A key component of every jobseeker’s portfolio is a curriculum vitae, most commonly known as a CV. While a resume may be the go-to “calling card” for many candidates to send out to recruiters and hiring managers during a job search, the reality is that certain employers, fields or locations may prefer or require a CV to present your professional background. Read on to learn more about CVs, including the following:
— What Is a CV?
— CV vs. Resume: What’s the Difference?
— CV Formatting and Tips.
— Sample CV.
What Is a CV?
But what is a CV, exactly? A CV provides extensive information and details about your professional background — in particular, about your credentials. These credentials should always include your education, degrees earned, professional training and industry-specific certifications. Depending on your line of work, job level and years of experience, your CV might additionally include sections about your publications, honors and awards, grants and fellowships, professional memberships and associations, speaking engagements and conference presentations, research projects, licenses and patents, teaching experience, volunteer work and other business affiliations. CVs also include basic information such as your contact information, skills and job experience.
CV vs. Resume
When you’re considering whether you need a CV or a resume, you must have a clear idea of the differences between these two documents, as well as when it’s most appropriate to use each one. David Wiacek, a New York-based executive resume writer and founder of Career Fixer, notes that the more detailed approach of a curriculum vitae reflects the word’s meaning: course of life. He notes that CVs in many countries often include very detailed information about the candidate, even sometimes including birth date, marital status and photos.
“Whereas a resume is a synopsis or targeted snapshot of your professional life that is tailored to a particular job, a CV tends to be a more comprehensive document that captures everything and the kitchen sink: not just work experience and education, but all of a candidate’s credentials, licenses, public speaking engagements, exhibits and installations (for artists), publications and so on,” Wiacek said.
With that in mind, one key distinction is that while a CV focuses on your professional credentials, a resume hones in on your skills or competencies. Another difference is that the bulk of a resume generally consists of a sequential list of your job experience — starting with your current or most recent position — with shorter sections on your competencies and education.
[Read: Tips for a Career Change Resume]
A CV, on the other hand, contains a greater variety of subsections detailing various types of certifications, publications, awards, affiliations and training. A CV is also usually longer than a resume, and routinely stretches for three to five pages, while a resume is often expected to be limited to one page for junior-level candidates and two pages for senior-level candidates.
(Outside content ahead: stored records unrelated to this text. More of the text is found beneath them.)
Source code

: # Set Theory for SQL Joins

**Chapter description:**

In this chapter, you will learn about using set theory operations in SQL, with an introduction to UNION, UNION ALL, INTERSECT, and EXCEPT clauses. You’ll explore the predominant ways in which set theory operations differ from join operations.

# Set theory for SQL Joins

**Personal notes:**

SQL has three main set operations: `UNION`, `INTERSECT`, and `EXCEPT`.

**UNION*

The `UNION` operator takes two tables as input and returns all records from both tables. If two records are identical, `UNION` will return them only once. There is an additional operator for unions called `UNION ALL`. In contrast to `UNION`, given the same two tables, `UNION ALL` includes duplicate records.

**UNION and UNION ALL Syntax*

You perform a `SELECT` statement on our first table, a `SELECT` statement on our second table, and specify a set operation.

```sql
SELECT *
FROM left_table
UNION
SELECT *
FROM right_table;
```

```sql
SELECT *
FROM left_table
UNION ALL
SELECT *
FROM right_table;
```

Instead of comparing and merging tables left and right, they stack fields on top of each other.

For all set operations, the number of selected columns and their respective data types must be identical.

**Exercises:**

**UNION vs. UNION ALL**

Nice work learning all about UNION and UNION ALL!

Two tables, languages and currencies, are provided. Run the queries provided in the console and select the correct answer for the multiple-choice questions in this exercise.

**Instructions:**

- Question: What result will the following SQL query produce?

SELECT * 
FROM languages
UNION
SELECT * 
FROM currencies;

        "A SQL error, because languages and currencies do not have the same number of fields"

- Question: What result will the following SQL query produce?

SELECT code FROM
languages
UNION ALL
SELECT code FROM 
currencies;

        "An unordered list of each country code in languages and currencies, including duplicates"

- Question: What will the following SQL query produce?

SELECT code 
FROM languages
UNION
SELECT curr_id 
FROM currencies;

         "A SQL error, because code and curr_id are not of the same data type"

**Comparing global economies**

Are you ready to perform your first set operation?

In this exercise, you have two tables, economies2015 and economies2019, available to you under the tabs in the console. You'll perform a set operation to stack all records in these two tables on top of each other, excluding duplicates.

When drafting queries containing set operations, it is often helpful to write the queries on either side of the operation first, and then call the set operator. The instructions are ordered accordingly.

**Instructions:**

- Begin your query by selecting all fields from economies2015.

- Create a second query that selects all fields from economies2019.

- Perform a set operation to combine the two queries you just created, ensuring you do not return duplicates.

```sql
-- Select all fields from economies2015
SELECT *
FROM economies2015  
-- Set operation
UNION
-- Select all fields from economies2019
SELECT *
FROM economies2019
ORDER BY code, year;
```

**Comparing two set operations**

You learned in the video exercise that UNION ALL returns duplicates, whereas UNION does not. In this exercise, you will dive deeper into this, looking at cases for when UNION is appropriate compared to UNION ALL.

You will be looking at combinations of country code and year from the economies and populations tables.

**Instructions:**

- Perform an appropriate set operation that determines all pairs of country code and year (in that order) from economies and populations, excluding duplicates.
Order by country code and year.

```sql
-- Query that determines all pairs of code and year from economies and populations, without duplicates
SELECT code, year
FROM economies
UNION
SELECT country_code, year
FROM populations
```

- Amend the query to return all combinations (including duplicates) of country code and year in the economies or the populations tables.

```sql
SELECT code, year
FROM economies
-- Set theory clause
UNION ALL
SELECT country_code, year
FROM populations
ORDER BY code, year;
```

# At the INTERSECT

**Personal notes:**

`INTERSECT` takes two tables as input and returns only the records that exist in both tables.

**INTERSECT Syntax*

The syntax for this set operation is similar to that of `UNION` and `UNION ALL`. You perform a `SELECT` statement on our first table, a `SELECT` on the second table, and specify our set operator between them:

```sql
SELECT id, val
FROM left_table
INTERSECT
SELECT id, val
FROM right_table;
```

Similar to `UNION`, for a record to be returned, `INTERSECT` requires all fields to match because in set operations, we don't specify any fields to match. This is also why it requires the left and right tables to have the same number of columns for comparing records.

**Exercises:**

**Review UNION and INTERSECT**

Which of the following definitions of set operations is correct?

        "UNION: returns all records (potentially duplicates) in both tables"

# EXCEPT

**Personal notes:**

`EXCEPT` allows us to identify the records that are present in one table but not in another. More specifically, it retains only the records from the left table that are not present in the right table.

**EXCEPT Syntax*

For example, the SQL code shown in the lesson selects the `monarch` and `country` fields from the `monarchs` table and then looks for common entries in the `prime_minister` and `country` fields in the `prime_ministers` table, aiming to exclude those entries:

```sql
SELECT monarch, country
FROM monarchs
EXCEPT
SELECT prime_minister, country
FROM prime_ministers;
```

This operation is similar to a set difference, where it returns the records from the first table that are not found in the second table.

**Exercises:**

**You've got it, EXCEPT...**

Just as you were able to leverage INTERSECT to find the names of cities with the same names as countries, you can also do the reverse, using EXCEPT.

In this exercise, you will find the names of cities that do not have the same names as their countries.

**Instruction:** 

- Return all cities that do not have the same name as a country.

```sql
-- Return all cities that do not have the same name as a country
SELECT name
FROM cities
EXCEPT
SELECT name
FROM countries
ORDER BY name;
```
If you’re unsure whether to submit a CV or a resume, be sure to look closely at the job listing or ask your recruiter. Some employers and industries will specify that candidates should submit a CV instead of a resume or vice versa. Certain research-based fields, such as health care or teaching, may prefer or require CVs, not resumes. Resumes, according to Wiacek, are typically used to apply to for industry roles outside of academia (think: for-profit, corporate, nonprofit or even government jobs).
Wiacek advised candidates to always refer to the instructions when applying online. “If the instructions do not specify which type of document is required, chances are they expect a simple resume,” he explained. “But do your research — don’t leave a great job prospect up to mere chance.”
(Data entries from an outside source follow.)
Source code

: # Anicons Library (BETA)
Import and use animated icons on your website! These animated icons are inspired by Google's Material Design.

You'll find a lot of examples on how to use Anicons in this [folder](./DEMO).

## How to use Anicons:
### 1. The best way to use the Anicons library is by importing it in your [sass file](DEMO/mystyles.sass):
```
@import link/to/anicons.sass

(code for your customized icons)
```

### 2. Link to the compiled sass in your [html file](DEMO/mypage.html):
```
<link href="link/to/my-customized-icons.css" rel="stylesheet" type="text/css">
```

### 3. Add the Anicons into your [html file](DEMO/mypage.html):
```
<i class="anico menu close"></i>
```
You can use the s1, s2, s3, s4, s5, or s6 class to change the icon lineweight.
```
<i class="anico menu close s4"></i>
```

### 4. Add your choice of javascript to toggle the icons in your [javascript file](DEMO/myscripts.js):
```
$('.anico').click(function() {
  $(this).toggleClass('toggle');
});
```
See the different components of a sample CV below, along with some advice about how to best leverage each section of the CV format.
[READ: 15 Resume Mistakes to Avoid.]
CV Format and CV Tips
While no two CVs are identical, most curriculum vitae include the following 10 sections:
Contact Information: Employers first and foremost need to know how to find information about you and be able to reach you. Always include your first and last name, phone number and email address. Consider including your mailing address and website or LinkedIn URL.
Education: Starting with your most recent educational programs, include schools attended, degrees obtained, and other professional training. Graduation dates are not required and it may be better to omit them if you graduated more than a decade ago to avoid potential age bias on the part of the hiring team.
Professional Experience: For each position you’ve held, starting with your current or most recent position. List the following basics, which mirror a resume:
— Company name.
— Your job title.
— Dates of employment.
In a CV, you can add more detail about your job responsibilities than you include in a resume — especially when it comes to describing the measurable impact your actions made on the company or business. Think in terms of quantitative ways to show how you improved a department, function or process, whether by a percentage or dollar amount. And while a resume primarily focuses on hard skills, you have more leeway to add details about your soft skills in a CV as well.
Research Interests: If your profession incorporates a research function, such as teaching or science, list all applicable areas of your research focus.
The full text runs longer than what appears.